A Guatemalan seeking asylum was mistakenly expelled by U.S. authorities, despite the lack of a deportation order and before he even had his first appointment in immigration court.
César Marroquín, 29, was deported Aug. 19—the day he was supposed to have his first court appearance—along with dozens of deportees to Guatemala, the country from which he fled after being the victim of aggression and kidnapping, according to his account.
"They told me that if I didn't get on the plane, I'd be charged," Marroquín told Noticias Telemundo. "There was some mistake with me in the system."
His current attorney, Marty Rosenbluth, believes it is a flagrant error. "I’ve seen quite a few cases of people who were deported in error. I’ve never seen one quite like this where they were deported even before their first hearing."
The Immigration and Customs Enforcement agency, or ICE, said in a statement that Marroquín's deportation was due to an “administrative error” while his case was still open. "Such errors are exceedingly rare," Bryan Cox, ICE Southern Region public affairs director, said, "and in general, an alien removed to their home country without a final order can apply for admission to the U.S."
The authorities and Marroquín's attorney are now working on his readmission to the United States.
According to a formal complaint Marroquín filed in Guatemala, he said he suffered political persecution and physical violence after he supported a local politician and turned down a request to work with a rival one.

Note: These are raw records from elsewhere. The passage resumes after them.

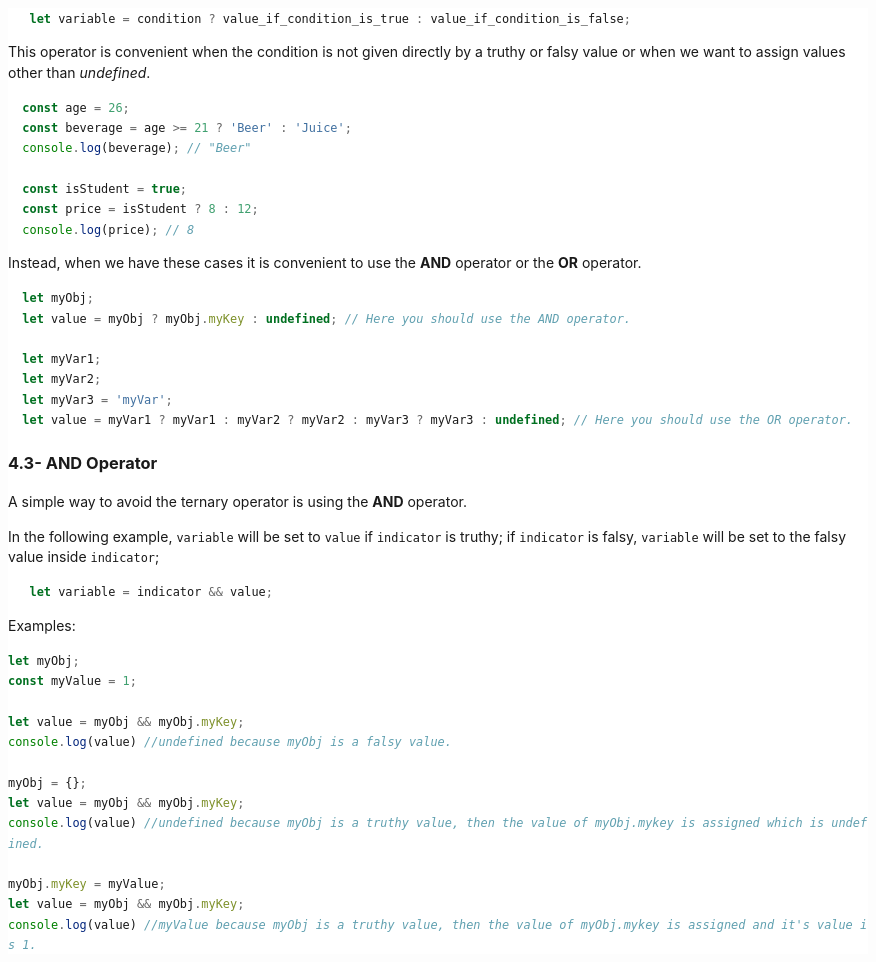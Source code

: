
 ```javascript
   let variable = condition ? value_if_condition_is_true : value_if_condition_is_false;
```

This operator is convenient when the condition is not given directly by a truthy or falsy value or when we want to assign values other than _undefined_.

```javascript
  const age = 26;
  const beverage = age >= 21 ? 'Beer' : 'Juice';
  console.log(beverage); // "Beer"

  const isStudent = true;
  const price = isStudent ? 8 : 12;
  console.log(price); // 8
```

Instead, when we have these cases it is convenient to use the **AND** operator or the **OR** operator.

```javascript
  let myObj;
  let value = myObj ? myObj.myKey : undefined; // Here you should use the AND operator.

  let myVar1;
  let myVar2;
  let myVar3 = 'myVar';
  let value = myVar1 ? myVar1 : myVar2 ? myVar2 : myVar3 ? myVar3 : undefined; // Here you should use the OR operator.

```

### 4.3- AND Operator

A simple way to avoid the ternary operator is using the **AND** operator. 

In the following example, `variable` will be set to `value` if `indicator` is truthy; if `indicator` is falsy, `variable` will be set to the falsy value inside `indicator`;

```javascript
   let variable = indicator && value;
```

Examples:

```javascript
let myObj;
const myValue = 1;

let value = myObj && myObj.myKey;
console.log(value) //undefined because myObj is a falsy value.

myObj = {};
let value = myObj && myObj.myKey;
console.log(value) //undefined because myObj is a truthy value, then the value of myObj.mykey is assigned which is undefined.

myObj.myKey = myValue;
let value = myObj && myObj.myKey;
console.log(value) //myValue because myObj is a truthy value, then the value of myObj.mykey is assigned and it's value is 1.
```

After that, he said he was threatened and his home was damaged and raided; he also suspects someone tampered with his car. Marroquín said he was then kidnapped at gunpoint, tortured for several days and then left on the side of the road. He decided to leave the country after that.
"I was alone with my Google maps," said Marroquín, who described walking several miles guided by his cellphone after crossing the river near Falfurrias, Texas, on the border between Mexico and the U.S. "I crossed the river because I couldn't find the border."
He said he came to a highway where a truck driver drove him for a stretch until they were stopped at a Border Patrol checkpoint. There, Marroquín turned himself in.
He was taken to the Port Isabel detention center in Texas and then put on a flight to Louisiana where he was taken to the Catahoula Correctional Center in Harrisonburg. Months later, he was transferred to River Correctional Center in Ferriday, where he waited for the day of his court.
Aug. 19 was the date of Marroquín's first asylum hearing, which is usually the first meeting between asylum-seekers, attorneys and immigration judges. But that day, officials from the detention center came looking for him and other Guatemalans.
Marroquín said that despite being fearful and with conflicting instructions from the center's employees, he used the phone to get information about the status of his court date. Due to the pandemic, his court date was delayed but the process was still moving along; the automated system said his hearing with the judge would be Sept. 6.
An unexpected trip to the airport
But there would be no court hearing for him in September. Instead, Marroquín found himself being transferred from the River Correctional Center to the airport in Alexandria, Louisiana, where dozens of fellow Guatemalans were to be deported.
“[My companions] signed their way out. At no time did they give me any paper to sign. And then they told me that if I didn't get on the plane, I'd be charged," he told Noticias Telemundo, speaking on the phone from Guatemala.
Marroquín was aware that what was happening was not normal, but he was afraid to confront ICE officers, according to his testimony. Though he was thinking there must be a mistake when it came to his case, he said he was taken to the door of the plane. "I respectfully got on the plane because I couldn't disrespect U.S. authorities."
Following his deportation, the immigration lawyer working with him at the time accepted the outcome of the deportation and his case was closed in the automated immigration system records on Sept. 30, which ICE's Cox confirmed.
"This type of gross negligence is completely inexcusable," said Rosenbluth, his current attorney. "The law is very, very clear that they can't deport someone in the middle of in the middle of their immigration court proceedings. They're just not allowed to do it."